(Saved entries)
★ ★ ★ ★ ★ ★ ★

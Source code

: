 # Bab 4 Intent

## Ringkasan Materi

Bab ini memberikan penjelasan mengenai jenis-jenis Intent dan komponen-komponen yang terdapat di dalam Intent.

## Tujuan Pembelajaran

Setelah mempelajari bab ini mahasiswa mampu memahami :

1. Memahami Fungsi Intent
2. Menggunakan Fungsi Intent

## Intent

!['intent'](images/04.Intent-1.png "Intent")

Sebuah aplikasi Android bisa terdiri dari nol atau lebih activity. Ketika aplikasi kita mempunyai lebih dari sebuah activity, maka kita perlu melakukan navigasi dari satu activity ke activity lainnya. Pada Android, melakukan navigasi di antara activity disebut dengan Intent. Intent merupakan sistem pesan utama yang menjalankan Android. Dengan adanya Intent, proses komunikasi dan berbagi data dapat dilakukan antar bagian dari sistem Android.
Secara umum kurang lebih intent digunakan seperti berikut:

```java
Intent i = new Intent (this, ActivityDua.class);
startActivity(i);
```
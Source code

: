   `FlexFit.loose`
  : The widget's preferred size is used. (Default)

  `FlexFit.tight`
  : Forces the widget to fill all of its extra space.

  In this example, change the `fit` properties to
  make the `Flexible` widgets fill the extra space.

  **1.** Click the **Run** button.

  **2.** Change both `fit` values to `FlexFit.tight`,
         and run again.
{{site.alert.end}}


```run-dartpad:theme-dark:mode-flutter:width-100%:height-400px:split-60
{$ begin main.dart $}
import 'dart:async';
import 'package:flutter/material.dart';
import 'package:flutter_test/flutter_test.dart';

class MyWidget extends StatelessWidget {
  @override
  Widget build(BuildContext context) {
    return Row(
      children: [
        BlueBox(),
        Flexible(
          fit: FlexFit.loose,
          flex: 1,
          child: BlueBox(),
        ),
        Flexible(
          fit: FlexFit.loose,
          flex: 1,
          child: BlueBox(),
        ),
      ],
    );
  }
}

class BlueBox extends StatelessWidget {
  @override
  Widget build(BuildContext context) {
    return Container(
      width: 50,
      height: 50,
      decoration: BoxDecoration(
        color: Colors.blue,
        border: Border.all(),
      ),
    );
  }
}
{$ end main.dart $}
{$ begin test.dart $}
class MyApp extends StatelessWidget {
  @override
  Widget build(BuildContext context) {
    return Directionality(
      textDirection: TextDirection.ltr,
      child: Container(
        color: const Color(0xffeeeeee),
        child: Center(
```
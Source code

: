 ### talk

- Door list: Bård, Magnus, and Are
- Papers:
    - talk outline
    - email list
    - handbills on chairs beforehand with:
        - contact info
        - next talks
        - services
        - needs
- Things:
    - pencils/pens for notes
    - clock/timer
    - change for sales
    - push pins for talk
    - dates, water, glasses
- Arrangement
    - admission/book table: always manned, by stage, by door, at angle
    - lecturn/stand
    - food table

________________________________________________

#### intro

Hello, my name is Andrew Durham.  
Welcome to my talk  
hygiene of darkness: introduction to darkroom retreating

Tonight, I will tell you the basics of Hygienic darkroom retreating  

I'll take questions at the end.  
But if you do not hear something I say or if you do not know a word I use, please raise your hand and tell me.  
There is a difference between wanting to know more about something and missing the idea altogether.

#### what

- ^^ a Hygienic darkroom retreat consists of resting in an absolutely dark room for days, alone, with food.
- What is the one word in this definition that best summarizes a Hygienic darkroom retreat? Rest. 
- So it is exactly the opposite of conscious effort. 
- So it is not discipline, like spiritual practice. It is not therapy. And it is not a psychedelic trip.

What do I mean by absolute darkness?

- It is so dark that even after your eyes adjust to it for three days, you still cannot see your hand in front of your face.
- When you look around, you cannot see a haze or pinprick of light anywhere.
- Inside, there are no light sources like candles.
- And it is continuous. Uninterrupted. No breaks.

★ ★ ★ ★ ★ ★ ★

* [ASSIGNMENT]:
Could you retype each record exactly as it appears?

* [WRITTEN SOLUTION]:
Source code

: # Bab 4 Intent

## Ringkasan Materi

Bab ini memberikan penjelasan mengenai jenis-jenis Intent dan komponen-komponen yang terdapat di dalam Intent.

## Tujuan Pembelajaran

Setelah mempelajari bab ini mahasiswa mampu memahami :

1. Memahami Fungsi Intent
2. Menggunakan Fungsi Intent

## Intent

!['intent'](images/04.Intent-1.png "Intent")

Sebuah aplikasi Android bisa terdiri dari nol atau lebih activity. Ketika aplikasi kita mempunyai lebih dari sebuah activity, maka kita perlu melakukan navigasi dari satu activity ke activity lainnya. Pada Android, melakukan navigasi di antara activity disebut dengan Intent. Intent merupakan sistem pesan utama yang menjalankan Android. Dengan adanya Intent, proses komunikasi dan berbagi data dapat dilakukan antar bagian dari sistem Android.
Secara umum kurang lebih intent digunakan seperti berikut:

```java
Intent i = new Intent (this, ActivityDua.class);
startActivity(i);
```
Source code

:   `FlexFit.loose`
  : The widget's preferred size is used. (Default)

  `FlexFit.tight`
  : Forces the widget to fill all of its extra space.

  In this example, change the `fit` properties to
  make the `Flexible` widgets fill the extra space.

  **1.** Click the **Run** button.

  **2.** Change both `fit` values to `FlexFit.tight`,
         and run again.
{{site.alert.end}}


```run-dartpad:theme-dark:mode-flutter:width-100%:height-400px:split-60
{$ begin main.dart $}
import 'dart:async';
import 'package:flutter/material.dart';
import 'package:flutter_test/flutter_test.dart';

class MyWidget extends StatelessWidget {
  @override
  Widget build(BuildContext context) {
    return Row(
      children: [
        BlueBox(),
        Flexible(
          fit: FlexFit.loose,
          flex: 1,
          child: BlueBox(),
        ),
        Flexible(
          fit: FlexFit.loose,
          flex: 1,
          child: BlueBox(),
        ),
      ],
    );
  }
}

class BlueBox extends StatelessWidget {
  @override
  Widget build(BuildContext context) {
    return Container(
      width: 50,
      height: 50,
      decoration: BoxDecoration(
        color: Colors.blue,
        border: Border.all(),
      ),
    );
  }
}
{$ end main.dart $}
{$ begin test.dart $}
class MyApp extends StatelessWidget {
  @override
  Widget build(BuildContext context) {
    return Directionality(
      textDirection: TextDirection.ltr,
      child: Container(
        color: const Color(0xffeeeeee),
        child: Center(
```
Source code

: ### talk

- Door list: Bård, Magnus, and Are
- Papers:
    - talk outline
    - email list
    - handbills on chairs beforehand with:
        - contact info
        - next talks
        - services
        - needs
- Things:
    - pencils/pens for notes
    - clock/timer
    - change for sales
    - push pins for talk
    - dates, water, glasses
- Arrangement
    - admission/book table: always manned, by stage, by door, at angle
    - lecturn/stand
    - food table

________________________________________________

#### intro

Hello, my name is Andrew Durham.  
Welcome to my talk  
hygiene of darkness: introduction to darkroom retreating

Tonight, I will tell you the basics of Hygienic darkroom retreating  

I'll take questions at the end.  
But if you do not hear something I say or if you do not know a word I use, please raise your hand and tell me.  
There is a difference between wanting to know more about something and missing the idea altogether.

#### what

- ^^ a Hygienic darkroom retreat consists of resting in an absolutely dark room for days, alone, with food.
- What is the one word in this definition that best summarizes a Hygienic darkroom retreat? Rest. 
- So it is exactly the opposite of conscious effort. 
- So it is not discipline, like spiritual practice. It is not therapy. And it is not a psychedelic trip.

What do I mean by absolute darkness?

- It is so dark that even after your eyes adjust to it for three days, you still cannot see your hand in front of your face.
- When you look around, you cannot see a haze or pinprick of light anywhere.
- Inside, there are no light sources like candles.
- And it is continuous. Uninterrupted. No breaks.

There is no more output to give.